Thursday Jolt: Democrats and Transit
The days' winners and losers.
Today's Winner Dana Laurent
In a brief statement, Jefferson County Democratic Party Chair Nancy Biery announced today that she's dropping out of the race to replace retiring Washington State Democratic Party Chair Dwight Pelz.
Biery, a former U.S. Sen. Maria Cantwell staffer, said: “I am officially withdrawing from the race for State Democratic Party Chair. While it’s clear there are many changes our party desperately needs to get back on solid ground, it’s my assessment that the status quo forces are unwilling to make those changes. I will not be endorsing another candidate in the race at this time.”
We called to get more on that "status quo forces .... unwilling to make those changes" line, but have not heard back.
Democrats (176 of them)—including two, a man and a woman, from each state legislative district and two from each county Democratic organization—will elect their new chair at a February 1 meeting of the Washington State Democratic Central Commiettee in Vancouver.
Coming from one of just two women in the field, Biery's announcement is a clear windfall for Win/Win Network ED and former Planned Parenthood lobbyist director Dana Laurent, the other woman who's running.

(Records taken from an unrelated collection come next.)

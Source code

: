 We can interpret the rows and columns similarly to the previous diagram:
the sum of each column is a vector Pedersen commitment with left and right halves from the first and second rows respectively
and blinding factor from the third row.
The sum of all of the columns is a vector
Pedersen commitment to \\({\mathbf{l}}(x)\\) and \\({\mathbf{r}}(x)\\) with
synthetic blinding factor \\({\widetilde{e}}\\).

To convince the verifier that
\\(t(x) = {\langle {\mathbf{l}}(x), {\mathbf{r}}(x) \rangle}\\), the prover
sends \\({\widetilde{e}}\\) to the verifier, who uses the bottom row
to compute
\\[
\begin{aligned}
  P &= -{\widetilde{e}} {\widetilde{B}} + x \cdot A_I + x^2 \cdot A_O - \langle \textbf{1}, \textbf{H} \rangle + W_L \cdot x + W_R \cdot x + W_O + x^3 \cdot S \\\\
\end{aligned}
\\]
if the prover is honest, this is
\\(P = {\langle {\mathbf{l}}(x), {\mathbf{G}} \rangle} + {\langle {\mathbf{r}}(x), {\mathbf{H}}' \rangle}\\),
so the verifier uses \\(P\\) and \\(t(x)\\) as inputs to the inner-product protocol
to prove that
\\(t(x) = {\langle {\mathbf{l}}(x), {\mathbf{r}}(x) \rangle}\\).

Laurent, 41, didn't go identity politics on us when we asked for her reaction to the news, though. After praising Biery's work for the party, she said simply that when she's out talking to the delegates across the state, they tell her they want someone with "the skills and experience to not only win elections, but to elect champions who will lead on our Democratic issues." She added: "And people know that you do this by building the grassroots infrastructure of the party."
Laurent has been endorsed by an impressive crew, including former state senate majority leader, former state Sen. Lisa Brown (D-3, Spokane). Other legislators who've endorsed her are: current Democratic state senate leader, Sen. Sharon Nelson (D-34, W. Seattle), state Rep. Reuven Carlyle (D-36, Queen Anne), and state Rep. Joe Fitzgibbon (D-34, Burien, W. Seattle).
The other candidates are: Current state party spokesman Jaxon Ravens, Benton County party chair Jay Clough, and former party Executive Director from the 1990s, Jim Kainber.
Today's Winner: Transit Advocates
Even if the talks went the Democrats' way and increased transit spending, that would only mean a 90/10 split between roads and transit respectively.
Jolt hears there were no breakthroughs on the transportation package talks today in Olympia, where Democratic and Republican state legislative leaders (and Gov. Jay "Desperately Needs a Win" Inslee) are trying to bridge differences over the roads/transit split and the funding sources.
Primer here, but basically, the Democrats want more transit spending along the lines of a Democratic house package that passed earlier this year, while the Republican-controlled senate has, to the Democrats' consternation (i.e. Why are we negotiating with you if you don't have the votes?), not passed anything.
Why does today's non-news (discussions will reportedly pick up tomorrow) amount to a win for transit advocates? Because it means the talks might collapse. And that's good for transit advocates because even if the talks went the Democrats' way and increased transit spending, that would only mean a 90/10 split between roads and transit respectively. The carrot for Democrats (at least King County Democrats) in the package is a funding for King County Metro service.
However, King County Executive Dow Constantine has floated a Metro funding alternative that isn't attached to the hefty roads package coming out of the state. The sooner talks in Olympia die, local transit advocates believe, the sooner they can get to work on a local effort.